(Source texts of formatted documents)
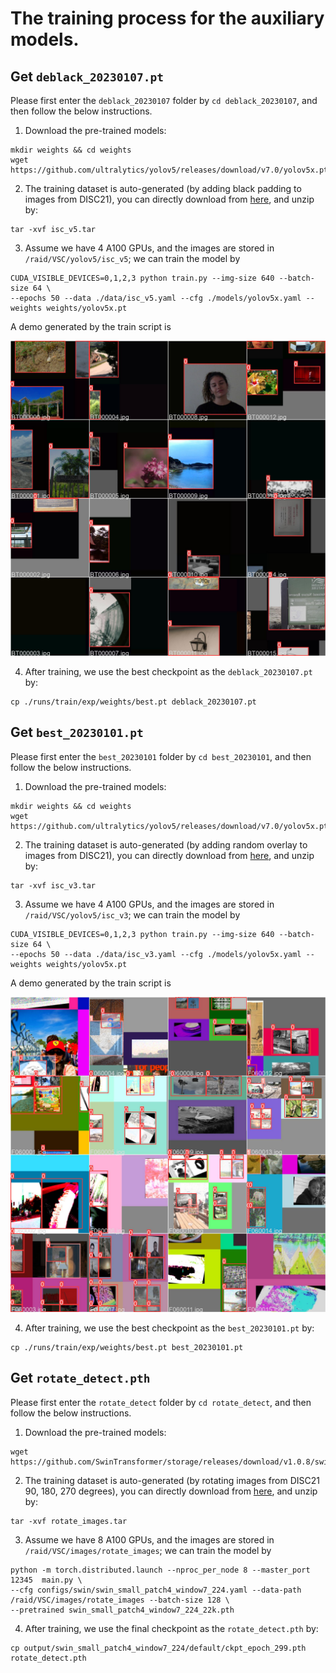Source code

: # The training process for the auxiliary models.

## Get ```deblack_20230107.pt```

Please first enter the ```deblack_20230107``` folder by ```cd deblack_20230107```, and then follow the below instructions.

1. Download the pre-trained models:
```
mkdir weights && cd weights
wget https://github.com/ultralytics/yolov5/releases/download/v7.0/yolov5x.pt
```

2. The training dataset is auto-generated (by adding black padding to images from DISC21), you can directly download from [here](https://drive.google.com/file/d/1kN2j5HXJNIkMWvH-163yUfUrFlWK38mL/view?usp=share_link), and unzip by:
```
tar -xvf isc_v5.tar
```

3. Assume we have $4$ A100 GPUs, and the images are stored in ```/raid/VSC/yolov5/isc_v5```; we can train the model by

```
CUDA_VISIBLE_DEVICES=0,1,2,3 python train.py --img-size 640 --batch-size 64 \
--epochs 50 --data ./data/isc_v5.yaml --cfg ./models/yolov5x.yaml --weights weights/yolov5x.pt
```

A demo generated by the train script is

![image](https://github.com/WangWenhao0716/VSC-DescriptorTrack-Submission/blob/main/Test/Prepare/deblack_20230107/train_batch0.jpg)

4. After training, we use the best checkpoint as the ```deblack_20230107.pt``` by:
```
cp ./runs/train/exp/weights/best.pt deblack_20230107.pt
```

## Get ```best_20230101.pt```


Please first enter the ```best_20230101``` folder by ```cd best_20230101```, and then follow the below instructions.

1. Download the pre-trained models:
```
mkdir weights && cd weights
wget https://github.com/ultralytics/yolov5/releases/download/v7.0/yolov5x.pt
```

2. The training dataset is auto-generated (by adding random overlay to images from DISC21), you can directly download from [here](), and unzip by:
```
tar -xvf isc_v3.tar
```

3. Assume we have $4$ A100 GPUs, and the images are stored in ```/raid/VSC/yolov5/isc_v3```; we can train the model by

```
CUDA_VISIBLE_DEVICES=0,1,2,3 python train.py --img-size 640 --batch-size 64 \
--epochs 50 --data ./data/isc_v3.yaml --cfg ./models/yolov5x.yaml --weights weights/yolov5x.pt
```

A demo generated by the train script is

![image](https://github.com/WangWenhao0716/VSC-DescriptorTrack-Submission/blob/main/Test/Prepare/best_20230101/train_batch0.jpg)

4. After training, we use the best checkpoint as the ```best_20230101.pt``` by:
```
cp ./runs/train/exp/weights/best.pt best_20230101.pt
```

## Get ```rotate_detect.pth```

Please first enter the ```rotate_detect``` folder by ```cd rotate_detect```, and then follow the below instructions.

1. Download the pre-trained models:
```
wget https://github.com/SwinTransformer/storage/releases/download/v1.0.8/swin_small_patch4_window7_224_22k.pth
```

2. The training dataset is auto-generated (by rotating images from  DISC21 90, 180, 270 degrees), you can directly download from [here](https://drive.google.com/file/d/12N0pXF2dP1NNRvXnJZKzGtGajnQAwRtZ/view?usp=share_link), and unzip by:
```
tar -xvf rotate_images.tar
```

3. Assume we have $8$ A100 GPUs, and the images are stored in ```/raid/VSC/images/rotate_images```; we can train the model by

```
python -m torch.distributed.launch --nproc_per_node 8 --master_port 12345  main.py \
--cfg configs/swin/swin_small_patch4_window7_224.yaml --data-path /raid/VSC/images/rotate_images --batch-size 128 \
--pretrained swin_small_patch4_window7_224_22k.pth
```

4. After training, we use the final checkpoint as the ```rotate_detect.pth``` by: 

```
cp output/swin_small_patch4_window7_224/default/ckpt_epoch_299.pth rotate_detect.pth
```
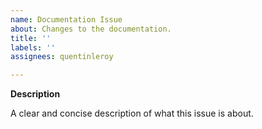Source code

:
 ```yaml
---
name: Documentation Issue
about: Changes to the documentation.
title: ''
labels: ''
assignees: quentinleroy

---
```


**Description**

A clear and concise description of what this issue is about.
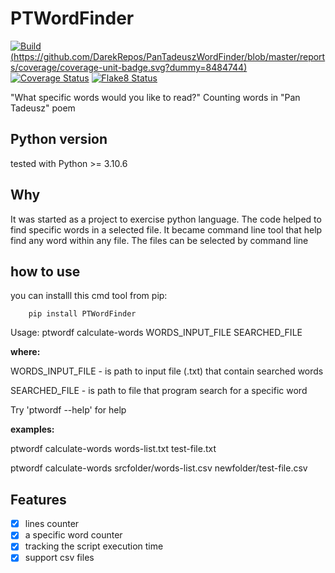 # PTWordFinder
[![Build](https://github.com/DarekRepos/PanTadeuszWordFinder/actions/workflows/python-package.yml/badge.svg)](https://github.com/DarekRepos/PanTadeuszWordFinder/actions/workflows/python-package.yml)
[(https://github.com/DarekRepos/PanTadeuszWordFinder/blob/master/reports/coverage/coverage-unit-badge.svg?dummy=8484744)](./reports/junit/report.html)
[![Coverage Status](https://github.com/DarekRepos/PanTadeuszWordFinder/blob/master/reports/coverage/coverage-badge.svg=8484744)](./reports/coverage/index.html)
[![Flake8 Status](https://github.com/DarekRepos/PanTadeuszWordFinder/blob/master/reports/flake8/flake8-badge.svg=8484744)](./reports/flake8/index.html)

"What specific words would you like to read?"
Counting words in "Pan Tadeusz" poem

## Python version
tested with Python >= 3.10.6

## Why
It was started as a project to exercise python language. The code helped to find specific words in a selected file. It became command line tool that help find any word within any file. The files can be selected by command line

## how to use
you can installl this cmd tool from pip:
```
    pip install PTWordFinder
```
Usage: ptwordf calculate-words WORDS_INPUT_FILE SEARCHED_FILE

<strong>where:</strong>

WORDS_INPUT_FILE - is path to input file (.txt) that contain searched words 

SEARCHED_FILE - is path to file that program search for a specific word

Try 'ptwordf --help' for help

<strong>examples:</strong>

 ptwordf calculate-words words-list.txt test-file.txt

 ptwordf calculate-words srcfolder/words-list.csv newfolder/test-file.csv

## Features
- [x] lines counter
- [x] a specific word counter
- [x] tracking the script execution time
- [x] support csv files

:: YOUR ASSIGNMENT ::
Give back the entries verbatim but drop every picture.

:: RESPONSE TO THIS TASK ::
Source code

: # The training process for the auxiliary models.

## Get ```deblack_20230107.pt```

Please first enter the ```deblack_20230107``` folder by ```cd deblack_20230107```, and then follow the below instructions.

1. Download the pre-trained models:
```
mkdir weights && cd weights
wget https://github.com/ultralytics/yolov5/releases/download/v7.0/yolov5x.pt
```

2. The training dataset is auto-generated (by adding black padding to images from DISC21), you can directly download from [here](https://drive.google.com/file/d/1kN2j5HXJNIkMWvH-163yUfUrFlWK38mL/view?usp=share_link), and unzip by:
```
tar -xvf isc_v5.tar
```

3. Assume we have $4$ A100 GPUs, and the images are stored in ```/raid/VSC/yolov5/isc_v5```; we can train the model by

```
CUDA_VISIBLE_DEVICES=0,1,2,3 python train.py --img-size 640 --batch-size 64 \
--epochs 50 --data ./data/isc_v5.yaml --cfg ./models/yolov5x.yaml --weights weights/yolov5x.pt
```

A demo generated by the train script is

![image](https://github.com/WangWenhao0716/VSC-DescriptorTrack-Submission/blob/main/Test/Prepare/deblack_20230107/train_batch0.jpg)

4. After training, we use the best checkpoint as the ```deblack_20230107.pt``` by:
```
cp ./runs/train/exp/weights/best.pt deblack_20230107.pt
```

## Get ```best_20230101.pt```


Please first enter the ```best_20230101``` folder by ```cd best_20230101```, and then follow the below instructions.

1. Download the pre-trained models:
```
mkdir weights && cd weights
wget https://github.com/ultralytics/yolov5/releases/download/v7.0/yolov5x.pt
```

2. The training dataset is auto-generated (by adding random overlay to images from DISC21), you can directly download from [here](), and unzip by:
```
tar -xvf isc_v3.tar
```

3. Assume we have $4$ A100 GPUs, and the images are stored in ```/raid/VSC/yolov5/isc_v3```; we can train the model by

```
CUDA_VISIBLE_DEVICES=0,1,2,3 python train.py --img-size 640 --batch-size 64 \
--epochs 50 --data ./data/isc_v3.yaml --cfg ./models/yolov5x.yaml --weights weights/yolov5x.pt
```

A demo generated by the train script is

![image](https://github.com/WangWenhao0716/VSC-DescriptorTrack-Submission/blob/main/Test/Prepare/best_20230101/train_batch0.jpg)

4. After training, we use the best checkpoint as the ```best_20230101.pt``` by:
```
cp ./runs/train/exp/weights/best.pt best_20230101.pt
```

## Get ```rotate_detect.pth```

Please first enter the ```rotate_detect``` folder by ```cd rotate_detect```, and then follow the below instructions.

1. Download the pre-trained models:
```
wget https://github.com/SwinTransformer/storage/releases/download/v1.0.8/swin_small_patch4_window7_224_22k.pth
```

2. The training dataset is auto-generated (by rotating images from  DISC21 90, 180, 270 degrees), you can directly download from [here](https://drive.google.com/file/d/12N0pXF2dP1NNRvXnJZKzGtGajnQAwRtZ/view?usp=share_link), and unzip by:
```
tar -xvf rotate_images.tar
```

3. Assume we have $8$ A100 GPUs, and the images are stored in ```/raid/VSC/images/rotate_images```; we can train the model by

```
python -m torch.distributed.launch --nproc_per_node 8 --master_port 12345  main.py \
--cfg configs/swin/swin_small_patch4_window7_224.yaml --data-path /raid/VSC/images/rotate_images --batch-size 128 \
--pretrained swin_small_patch4_window7_224_22k.pth
```

4. After training, we use the final checkpoint as the ```rotate_detect.pth``` by: 

```
cp output/swin_small_patch4_window7_224/default/ckpt_epoch_299.pth rotate_detect.pth
```
Source code

:
 ```yaml
---
name: Documentation Issue
about: Changes to the documentation.
title: ''
labels: ''
assignees: quentinleroy

---
```


**Description**

A clear and concise description of what this issue is about.
 # PTWordFinder
[![Build](https://github.com/DarekRepos/PanTadeuszWordFinder/actions/workflows/python-package.yml/badge.svg)](https://github.com/DarekRepos/PanTadeuszWordFinder/actions/workflows/python-package.yml)
[(https://github.com/DarekRepos/PanTadeuszWordFinder/blob/master/reports/coverage/coverage-unit-badge.svg?dummy=8484744)](./reports/junit/report.html)
[![Coverage Status](https://github.com/DarekRepos/PanTadeuszWordFinder/blob/master/reports/coverage/coverage-badge.svg=8484744)](./reports/coverage/index.html)
[![Flake8 Status](https://github.com/DarekRepos/PanTadeuszWordFinder/blob/master/reports/flake8/flake8-badge.svg=8484744)](./reports/flake8/index.html)

"What specific words would you like to read?"
Counting words in "Pan Tadeusz" poem

## Python version
tested with Python >= 3.10.6

## Why
It was started as a project to exercise python language. The code helped to find specific words in a selected file. It became command line tool that help find any word within any file. The files can be selected by command line

## how to use
you can installl this cmd tool from pip:
```
    pip install PTWordFinder
```
Usage: ptwordf calculate-words WORDS_INPUT_FILE SEARCHED_FILE

<strong>where:</strong>

WORDS_INPUT_FILE - is path to input file (.txt) that contain searched words 

SEARCHED_FILE - is path to file that program search for a specific word

Try 'ptwordf --help' for help

<strong>examples:</strong>

 ptwordf calculate-words words-list.txt test-file.txt

 ptwordf calculate-words srcfolder/words-list.csv newfolder/test-file.csv

## Features
- [x] lines counter
- [x] a specific word counter
- [x] tracking the script execution time
- [x] support csv files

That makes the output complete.